→ Task to complete: Could you write out, word for word, only the lines from the one containing "常量在编程中无处不在，Python 开发人员也在使用它们。所以，学习在 Python" through the last line of the data below?

→ Record excerpts:
========

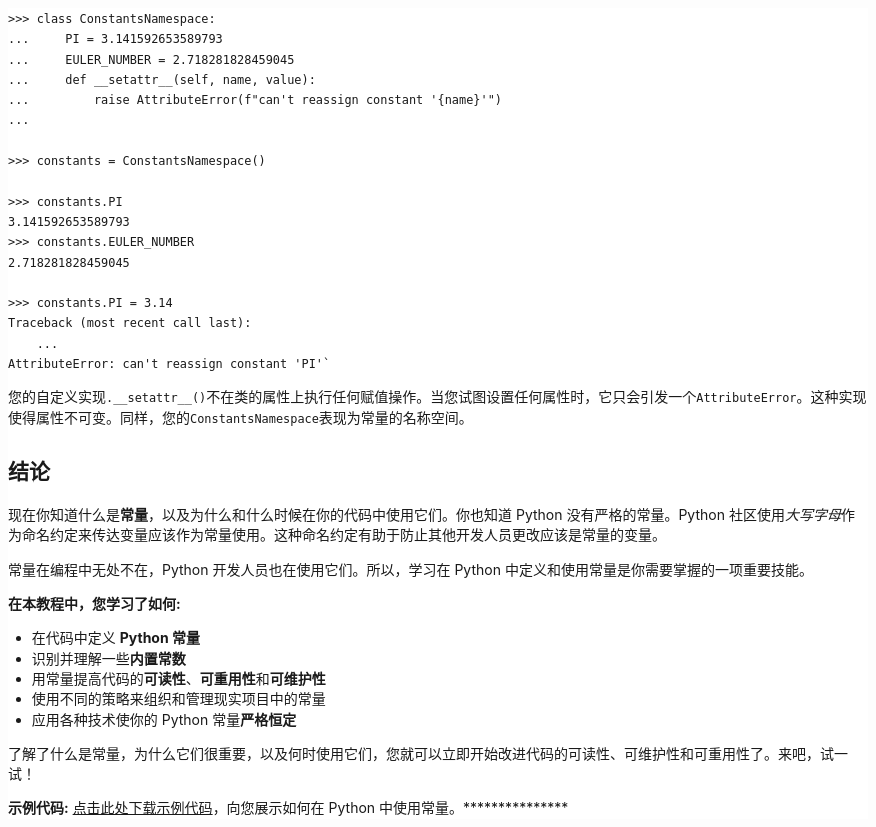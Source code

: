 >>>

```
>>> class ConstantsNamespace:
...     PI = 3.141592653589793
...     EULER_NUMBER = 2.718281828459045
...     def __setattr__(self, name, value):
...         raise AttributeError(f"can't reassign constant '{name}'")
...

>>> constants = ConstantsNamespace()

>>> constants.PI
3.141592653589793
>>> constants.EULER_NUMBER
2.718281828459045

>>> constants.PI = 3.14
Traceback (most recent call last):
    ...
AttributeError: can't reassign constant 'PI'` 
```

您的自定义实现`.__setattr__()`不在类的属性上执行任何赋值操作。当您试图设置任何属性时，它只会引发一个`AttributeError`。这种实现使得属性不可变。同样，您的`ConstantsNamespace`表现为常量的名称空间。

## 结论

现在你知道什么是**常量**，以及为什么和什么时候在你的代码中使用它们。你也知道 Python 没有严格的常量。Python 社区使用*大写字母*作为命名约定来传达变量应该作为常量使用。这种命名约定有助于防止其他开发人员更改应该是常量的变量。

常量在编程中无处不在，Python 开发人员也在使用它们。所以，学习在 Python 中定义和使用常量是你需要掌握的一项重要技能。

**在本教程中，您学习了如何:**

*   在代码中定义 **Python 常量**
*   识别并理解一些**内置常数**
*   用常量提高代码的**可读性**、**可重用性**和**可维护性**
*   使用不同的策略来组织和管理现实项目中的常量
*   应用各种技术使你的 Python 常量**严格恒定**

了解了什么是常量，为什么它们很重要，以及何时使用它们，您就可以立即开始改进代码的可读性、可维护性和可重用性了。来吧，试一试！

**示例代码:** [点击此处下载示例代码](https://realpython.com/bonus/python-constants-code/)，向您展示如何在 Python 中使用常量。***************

========

→ Reply to the task:
常量在编程中无处不在，Python 开发人员也在使用它们。所以，学习在 Python 中定义和使用常量是你需要掌握的一项重要技能。

**在本教程中，您学习了如何:**

*   在代码中定义 **Python 常量**
*   识别并理解一些**内置常数**
*   用常量提高代码的**可读性**、**可重用性**和**可维护性**
*   使用不同的策略来组织和管理现实项目中的常量
*   应用各种技术使你的 Python 常量**严格恒定**

了解了什么是常量，为什么它们很重要，以及何时使用它们，您就可以立即开始改进代码的可读性、可维护性和可重用性了。来吧，试一试！

**示例代码:** [点击此处下载示例代码](https://realpython.com/bonus/python-constants-code/)，向您展示如何在 Python 中使用常量。***************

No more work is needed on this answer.